11 november 1215
Wij geloven vast en belijden oprecht, dat er maar één, ware, eeuwige, onmetelijk, onveranderlijke, onbegrijpelijke, almachtige en onuitsprekelijke God is: Vader, Zoon, en Heilige Geest, weliswaar drie Personen, maar één in wezen, substantie of geheel van enkelvoudige natuur. De Vader is uit geen enkele, de Zoon alleen uit de Vader, en de Heilige Geest op gelijke wijze uit beiden, zonder begin, altijd en zonder einde.

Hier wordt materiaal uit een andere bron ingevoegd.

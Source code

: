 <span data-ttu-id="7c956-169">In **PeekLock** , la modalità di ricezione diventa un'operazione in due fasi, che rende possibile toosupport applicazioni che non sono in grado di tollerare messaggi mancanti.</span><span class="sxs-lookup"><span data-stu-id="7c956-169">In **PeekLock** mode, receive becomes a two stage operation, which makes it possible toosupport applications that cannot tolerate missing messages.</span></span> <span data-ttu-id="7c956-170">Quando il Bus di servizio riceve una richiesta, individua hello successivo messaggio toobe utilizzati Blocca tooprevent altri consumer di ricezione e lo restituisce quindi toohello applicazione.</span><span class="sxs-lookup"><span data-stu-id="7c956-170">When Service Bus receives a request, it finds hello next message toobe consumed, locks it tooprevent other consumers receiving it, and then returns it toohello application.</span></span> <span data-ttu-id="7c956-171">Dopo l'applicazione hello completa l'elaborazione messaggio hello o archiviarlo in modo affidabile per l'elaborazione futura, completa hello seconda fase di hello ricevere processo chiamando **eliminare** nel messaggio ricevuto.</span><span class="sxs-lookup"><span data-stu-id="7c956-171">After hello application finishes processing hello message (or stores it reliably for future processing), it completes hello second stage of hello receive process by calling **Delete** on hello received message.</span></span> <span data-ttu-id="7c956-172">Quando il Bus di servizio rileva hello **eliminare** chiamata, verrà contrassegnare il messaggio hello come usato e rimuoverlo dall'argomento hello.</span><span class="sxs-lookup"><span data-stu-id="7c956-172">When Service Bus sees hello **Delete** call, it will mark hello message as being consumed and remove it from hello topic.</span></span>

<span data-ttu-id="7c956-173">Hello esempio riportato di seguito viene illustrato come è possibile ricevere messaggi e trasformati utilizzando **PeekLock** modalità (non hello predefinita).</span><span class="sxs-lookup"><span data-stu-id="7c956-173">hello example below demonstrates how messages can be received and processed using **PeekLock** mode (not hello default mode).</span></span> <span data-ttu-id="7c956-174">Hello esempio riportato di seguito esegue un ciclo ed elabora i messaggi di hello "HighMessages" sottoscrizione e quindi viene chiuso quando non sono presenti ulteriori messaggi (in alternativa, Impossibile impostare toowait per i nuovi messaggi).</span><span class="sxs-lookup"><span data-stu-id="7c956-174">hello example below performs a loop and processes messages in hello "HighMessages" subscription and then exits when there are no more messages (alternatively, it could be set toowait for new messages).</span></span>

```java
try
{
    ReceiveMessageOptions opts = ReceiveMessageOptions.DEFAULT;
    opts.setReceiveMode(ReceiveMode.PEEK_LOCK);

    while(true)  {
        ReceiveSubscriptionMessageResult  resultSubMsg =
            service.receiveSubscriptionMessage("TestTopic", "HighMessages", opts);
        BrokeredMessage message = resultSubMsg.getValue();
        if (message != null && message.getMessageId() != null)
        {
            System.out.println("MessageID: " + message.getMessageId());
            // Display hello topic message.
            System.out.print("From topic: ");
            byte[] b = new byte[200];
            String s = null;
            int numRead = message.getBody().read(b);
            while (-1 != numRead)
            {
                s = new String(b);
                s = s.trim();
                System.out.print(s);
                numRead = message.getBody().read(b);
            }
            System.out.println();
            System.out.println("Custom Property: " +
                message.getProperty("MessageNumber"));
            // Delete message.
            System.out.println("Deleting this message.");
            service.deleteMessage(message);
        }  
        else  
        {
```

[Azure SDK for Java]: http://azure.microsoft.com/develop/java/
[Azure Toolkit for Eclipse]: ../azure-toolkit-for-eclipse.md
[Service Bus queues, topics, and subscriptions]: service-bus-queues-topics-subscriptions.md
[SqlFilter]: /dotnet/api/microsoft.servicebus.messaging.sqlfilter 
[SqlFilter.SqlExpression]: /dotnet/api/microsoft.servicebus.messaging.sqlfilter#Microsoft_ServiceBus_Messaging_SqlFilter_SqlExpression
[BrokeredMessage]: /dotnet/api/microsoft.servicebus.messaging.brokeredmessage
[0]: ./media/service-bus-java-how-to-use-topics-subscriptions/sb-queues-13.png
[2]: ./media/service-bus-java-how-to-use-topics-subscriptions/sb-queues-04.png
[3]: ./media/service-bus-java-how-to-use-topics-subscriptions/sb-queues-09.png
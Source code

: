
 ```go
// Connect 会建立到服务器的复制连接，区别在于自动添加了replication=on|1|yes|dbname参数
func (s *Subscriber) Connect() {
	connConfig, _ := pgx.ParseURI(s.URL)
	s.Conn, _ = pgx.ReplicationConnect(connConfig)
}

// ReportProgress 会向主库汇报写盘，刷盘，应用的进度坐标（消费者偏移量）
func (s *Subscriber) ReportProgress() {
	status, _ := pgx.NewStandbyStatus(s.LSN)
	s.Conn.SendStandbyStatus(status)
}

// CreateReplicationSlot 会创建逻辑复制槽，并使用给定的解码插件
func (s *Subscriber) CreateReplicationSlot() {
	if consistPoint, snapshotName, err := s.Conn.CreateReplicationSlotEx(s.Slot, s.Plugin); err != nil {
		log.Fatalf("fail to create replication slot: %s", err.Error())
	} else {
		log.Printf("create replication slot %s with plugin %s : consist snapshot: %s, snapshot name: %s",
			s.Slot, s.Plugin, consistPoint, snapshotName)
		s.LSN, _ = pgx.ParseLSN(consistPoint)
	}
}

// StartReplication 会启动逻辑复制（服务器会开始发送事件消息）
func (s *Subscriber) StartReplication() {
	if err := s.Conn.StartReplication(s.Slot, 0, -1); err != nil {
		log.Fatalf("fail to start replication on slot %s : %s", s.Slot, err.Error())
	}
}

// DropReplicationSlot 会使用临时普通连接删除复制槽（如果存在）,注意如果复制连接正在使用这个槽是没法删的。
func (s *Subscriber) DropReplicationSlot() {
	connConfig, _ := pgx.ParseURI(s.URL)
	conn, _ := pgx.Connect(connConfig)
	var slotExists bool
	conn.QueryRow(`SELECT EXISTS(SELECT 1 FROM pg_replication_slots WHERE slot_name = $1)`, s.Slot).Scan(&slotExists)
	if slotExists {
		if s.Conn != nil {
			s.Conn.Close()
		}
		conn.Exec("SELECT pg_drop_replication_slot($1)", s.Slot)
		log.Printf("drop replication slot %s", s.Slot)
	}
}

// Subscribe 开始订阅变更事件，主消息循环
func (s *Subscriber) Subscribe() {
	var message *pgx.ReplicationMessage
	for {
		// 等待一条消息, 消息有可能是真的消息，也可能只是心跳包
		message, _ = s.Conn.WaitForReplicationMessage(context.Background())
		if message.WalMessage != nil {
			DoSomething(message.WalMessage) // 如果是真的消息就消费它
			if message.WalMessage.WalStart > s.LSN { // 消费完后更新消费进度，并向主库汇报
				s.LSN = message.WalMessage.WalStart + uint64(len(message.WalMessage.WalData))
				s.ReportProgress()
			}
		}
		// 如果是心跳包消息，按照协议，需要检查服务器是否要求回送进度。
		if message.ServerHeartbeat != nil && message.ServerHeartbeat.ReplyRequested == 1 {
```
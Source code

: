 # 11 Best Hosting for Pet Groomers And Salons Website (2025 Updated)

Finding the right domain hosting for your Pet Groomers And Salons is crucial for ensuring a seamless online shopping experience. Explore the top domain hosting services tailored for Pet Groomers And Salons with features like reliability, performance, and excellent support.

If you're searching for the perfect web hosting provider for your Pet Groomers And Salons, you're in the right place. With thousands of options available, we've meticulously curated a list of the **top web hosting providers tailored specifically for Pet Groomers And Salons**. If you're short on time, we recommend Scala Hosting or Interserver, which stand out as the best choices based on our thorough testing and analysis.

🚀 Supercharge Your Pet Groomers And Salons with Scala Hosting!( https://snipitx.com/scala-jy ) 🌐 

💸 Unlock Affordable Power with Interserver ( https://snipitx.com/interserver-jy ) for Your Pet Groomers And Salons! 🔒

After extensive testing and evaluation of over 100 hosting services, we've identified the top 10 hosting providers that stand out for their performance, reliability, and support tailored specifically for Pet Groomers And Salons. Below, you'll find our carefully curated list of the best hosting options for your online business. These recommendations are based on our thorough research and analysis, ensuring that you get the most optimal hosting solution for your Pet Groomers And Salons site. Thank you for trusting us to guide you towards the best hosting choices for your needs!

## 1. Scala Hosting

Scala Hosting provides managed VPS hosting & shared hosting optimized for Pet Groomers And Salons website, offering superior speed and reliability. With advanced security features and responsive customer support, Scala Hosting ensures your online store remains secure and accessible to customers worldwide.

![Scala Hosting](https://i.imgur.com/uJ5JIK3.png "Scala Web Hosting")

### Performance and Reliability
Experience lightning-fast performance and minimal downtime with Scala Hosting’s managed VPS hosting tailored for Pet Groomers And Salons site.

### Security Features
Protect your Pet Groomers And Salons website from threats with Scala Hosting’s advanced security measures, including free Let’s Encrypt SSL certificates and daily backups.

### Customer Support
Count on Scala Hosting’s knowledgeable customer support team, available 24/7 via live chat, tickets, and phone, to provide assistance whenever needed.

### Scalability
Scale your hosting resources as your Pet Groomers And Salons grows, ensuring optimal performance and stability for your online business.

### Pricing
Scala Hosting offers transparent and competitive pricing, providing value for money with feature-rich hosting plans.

De Vader brengt voort (generans), de Zoon wordt geboren (nascens) en de Heilige Geest komt voort (procedens), wezensgelijk (consubstantiales), gelijk (coaequales), gelijk almachtig (coomnipotentes) en gelijk eeuwig (coaeterni): één begin van alles: Schepper van al het zichtbare en onzichtbare, van het geestelijke en het lichamelijke, die in Zijn almachtige kracht, meteen vanaf het begin van de tijd, uit het niets, op gelijke wijze (simul) beide scheppingen, de geestelijke en de lichamelijke, heeft geschapen, te weten die van de engelen en van de wereld en daarna de menselijke die zowel in zekere zin uit geest als uit lichaam bestaan. De duivel en de andere demonen namelijk zijn - naar hun natuur - door God goed geschapen, maar zij zijn zelf door zichzelf kwaad geworden. De mens heeft echter gezondigd door ingeving van de duivel.
Deze heilige Drievuldigheid, naar hun gemeenschappelijk wezen ondeelbaar en naar de eigenheid van de Personen onderscheiden heeft als eerste aan het mensengeslacht door Mozes, de heilige profeten en hun andere dienaren, de heilsleer meegedeeld, volgens een zeer weloverwogen tijdsplan.